Tuesday, January 6, 2015

Jersey Boys ★★

    Clint Eastwood's "Jersey Boys" is a poor (and tedious I might add) imitation of Martin Scorsese's picture entitled "Goodfellas." There are an innumerable amount of resemblances that will jump off the screen and subdue you into an indefatigable state of déjà vu. Perhaps Mr. Eastwood has become a victim of his own subconscious.

    No matter how the result was executed--it was--and "Jersey Boys" essentially depicts the rise, and the subsequent fall, of the very popular 1960s foursome, aptly named, The Four Seasons. If you are direly interested in how the band obtained its name, or how Frankie Vally actually became Frankie "Valli," then you are surely old enough to remember the music that accompanied these personas, and hopefully you have seen enough motion pictures to realize why this portrayal is defective.

    We are roped into this dreary tale by a breaking of the "fourth wall'' via Tommy DeVito, whose projection of character rivals that of Robert De Niro, in the previously mentioned and seemingly often referenced material, and whose name mimics that of another "Goodfellas" personality played by the extremely talented Joe Pesci--an individual who also finds his way in the film as a middle man to the obtaining of the group's fourth member and ultimate success. (The man, not the actor.)

    With all similarities aside, however, there are two notable facets of the picture that fail invariably. Conflict, the mainspring of any plot driven theme worthy of the designation of enjoyable, is relatively absent, albeit, for the complications present in every music group's road to stardom which can be found in a "Behind the Music" documentary. (If you are unacquainted with these stumbling blocks, they include debt, betrayal, and surprisingly irrelevant here, substance abuse.) Frankie attempts to juggle his personal life with that of the band, neither of which is calculated efficiently enough.

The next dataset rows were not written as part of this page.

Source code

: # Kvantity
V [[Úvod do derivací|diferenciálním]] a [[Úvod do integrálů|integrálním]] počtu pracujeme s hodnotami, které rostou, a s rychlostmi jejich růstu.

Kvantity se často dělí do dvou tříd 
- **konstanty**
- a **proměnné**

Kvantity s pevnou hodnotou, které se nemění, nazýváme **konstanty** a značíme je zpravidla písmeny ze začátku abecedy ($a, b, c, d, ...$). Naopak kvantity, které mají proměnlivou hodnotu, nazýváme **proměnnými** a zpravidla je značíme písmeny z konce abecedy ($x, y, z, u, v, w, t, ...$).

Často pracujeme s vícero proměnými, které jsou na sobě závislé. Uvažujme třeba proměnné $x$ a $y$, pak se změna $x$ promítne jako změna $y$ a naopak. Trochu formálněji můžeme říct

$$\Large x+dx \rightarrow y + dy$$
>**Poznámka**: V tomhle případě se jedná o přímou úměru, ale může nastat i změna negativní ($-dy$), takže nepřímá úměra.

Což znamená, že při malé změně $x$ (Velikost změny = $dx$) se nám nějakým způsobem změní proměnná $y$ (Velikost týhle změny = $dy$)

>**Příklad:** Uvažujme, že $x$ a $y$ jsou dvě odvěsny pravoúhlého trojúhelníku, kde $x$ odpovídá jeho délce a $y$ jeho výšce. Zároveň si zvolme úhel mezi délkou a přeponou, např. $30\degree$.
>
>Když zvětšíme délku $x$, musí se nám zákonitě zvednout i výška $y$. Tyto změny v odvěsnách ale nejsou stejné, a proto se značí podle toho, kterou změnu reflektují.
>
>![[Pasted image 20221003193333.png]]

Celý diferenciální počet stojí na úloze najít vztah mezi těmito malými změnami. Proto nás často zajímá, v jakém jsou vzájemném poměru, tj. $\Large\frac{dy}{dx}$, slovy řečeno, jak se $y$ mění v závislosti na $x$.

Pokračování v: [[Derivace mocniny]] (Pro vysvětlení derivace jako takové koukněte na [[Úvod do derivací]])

    John Lloyd Young, in his first role bearing any significance, certainly fits the physical requirements of a small and level-headed young man from New Jersey with a voice that almost emulates that of Valli. The issue here is that this is the only ability provided by Young, as he obviously took the outside approach to his subject matter, and he never quite succeeds in prying open the soul of a beloved lead singer, which is one of the foremost attractions of the film itself. We hear the lyrics of classic tunes, such as "Sherry" and "Big Girls Don't Cry," but we are ultimately left at an emotional distance from the man behind the voice.

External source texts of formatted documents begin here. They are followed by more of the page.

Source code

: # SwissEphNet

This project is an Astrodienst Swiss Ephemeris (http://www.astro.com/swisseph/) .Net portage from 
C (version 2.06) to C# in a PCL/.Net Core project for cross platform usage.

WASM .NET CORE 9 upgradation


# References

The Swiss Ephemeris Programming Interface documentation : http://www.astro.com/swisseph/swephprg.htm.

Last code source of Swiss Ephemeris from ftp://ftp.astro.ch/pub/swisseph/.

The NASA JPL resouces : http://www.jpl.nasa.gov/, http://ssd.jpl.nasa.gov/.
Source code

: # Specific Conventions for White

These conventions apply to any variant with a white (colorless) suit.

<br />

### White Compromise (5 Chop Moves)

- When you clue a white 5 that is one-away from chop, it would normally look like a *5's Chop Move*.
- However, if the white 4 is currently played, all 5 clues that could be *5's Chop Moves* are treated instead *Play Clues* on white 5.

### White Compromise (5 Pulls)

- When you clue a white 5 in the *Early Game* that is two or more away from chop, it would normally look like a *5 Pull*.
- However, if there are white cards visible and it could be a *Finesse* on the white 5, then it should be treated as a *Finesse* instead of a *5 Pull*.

    Let's be honest here: Clint Eastwood, much like every other living and breathing mammal on this Earth, has one definable enemy, and that is time. It is my conviction that Eastwood, a remarkable director to date, was intent on creating a picture here which displayed a portion of his passion for music instead of producing a viable product. Although it is true that every artist, no matter the medium, creates their artwork from the heart, this concept is not always valued in film-making. In spite of this, however, if there were anyone worthy enough of divulging into their personal fascinations for inspiration, it would be Eastwood. Every great director deserves at least one.

1 comment:

  1. I did not go see the movie as it was rated R. I did, however, see the stage presentation - way before it was made into a movie - and I LOVED it! It's my era and it was awesome! Based on your movie review, I'm sure I made the right decision!